(Source data)
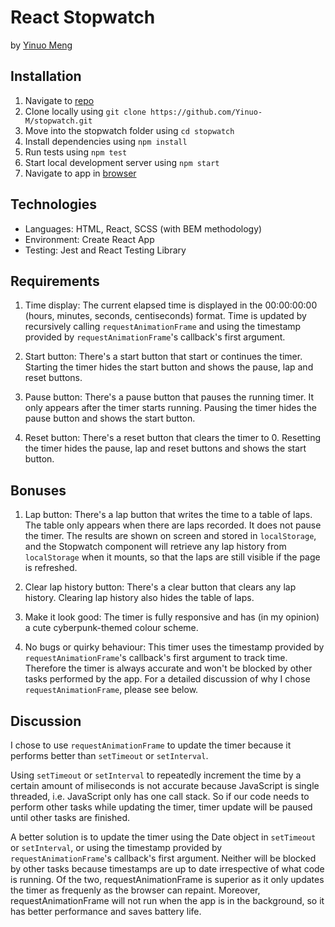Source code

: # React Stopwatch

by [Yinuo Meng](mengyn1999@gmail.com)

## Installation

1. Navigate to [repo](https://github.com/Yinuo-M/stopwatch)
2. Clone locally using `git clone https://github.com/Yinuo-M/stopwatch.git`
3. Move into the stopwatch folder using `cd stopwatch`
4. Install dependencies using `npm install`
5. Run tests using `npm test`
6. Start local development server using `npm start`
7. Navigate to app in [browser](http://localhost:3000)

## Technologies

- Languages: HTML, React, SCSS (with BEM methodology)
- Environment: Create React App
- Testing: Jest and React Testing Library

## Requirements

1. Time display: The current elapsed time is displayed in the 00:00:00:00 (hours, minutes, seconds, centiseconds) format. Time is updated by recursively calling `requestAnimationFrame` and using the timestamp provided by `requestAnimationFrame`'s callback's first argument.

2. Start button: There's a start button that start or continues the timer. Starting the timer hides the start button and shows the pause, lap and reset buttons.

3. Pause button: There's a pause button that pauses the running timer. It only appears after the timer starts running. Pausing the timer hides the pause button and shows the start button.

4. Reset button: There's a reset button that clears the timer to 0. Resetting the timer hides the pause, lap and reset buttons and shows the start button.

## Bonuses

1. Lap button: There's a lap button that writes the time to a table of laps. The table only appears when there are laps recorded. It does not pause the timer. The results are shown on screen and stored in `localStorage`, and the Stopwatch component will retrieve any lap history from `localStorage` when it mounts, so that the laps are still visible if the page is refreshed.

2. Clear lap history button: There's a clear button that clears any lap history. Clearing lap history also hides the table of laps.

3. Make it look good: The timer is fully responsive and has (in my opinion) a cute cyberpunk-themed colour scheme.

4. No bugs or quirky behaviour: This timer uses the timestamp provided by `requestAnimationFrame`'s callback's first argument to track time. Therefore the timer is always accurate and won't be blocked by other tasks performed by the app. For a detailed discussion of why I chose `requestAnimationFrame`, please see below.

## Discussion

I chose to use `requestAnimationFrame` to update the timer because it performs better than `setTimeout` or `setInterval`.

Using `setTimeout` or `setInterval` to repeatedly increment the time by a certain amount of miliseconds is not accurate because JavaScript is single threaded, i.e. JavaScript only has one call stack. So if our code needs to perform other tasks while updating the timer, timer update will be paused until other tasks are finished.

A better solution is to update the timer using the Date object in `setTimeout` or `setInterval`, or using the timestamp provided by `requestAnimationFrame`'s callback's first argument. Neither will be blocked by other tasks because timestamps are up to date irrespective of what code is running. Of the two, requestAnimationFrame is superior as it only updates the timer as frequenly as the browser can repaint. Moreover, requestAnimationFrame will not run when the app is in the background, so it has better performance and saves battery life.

Your goal
Write down again, exactly as given, only the lines above that fall from the line with "4. No bugs or" to the line with "tasks are finished.", inclusive.

The completed task
4. No bugs or quirky behaviour: This timer uses the timestamp provided by `requestAnimationFrame`'s callback's first argument to track time. Therefore the timer is always accurate and won't be blocked by other tasks performed by the app. For a detailed discussion of why I chose `requestAnimationFrame`, please see below.

## Discussion

I chose to use `requestAnimationFrame` to update the timer because it performs better than `setTimeout` or `setInterval`.

Using `setTimeout` or `setInterval` to repeatedly increment the time by a certain amount of miliseconds is not accurate because JavaScript is single threaded, i.e. JavaScript only has one call stack. So if our code needs to perform other tasks while updating the timer, timer update will be paused until other tasks are finished.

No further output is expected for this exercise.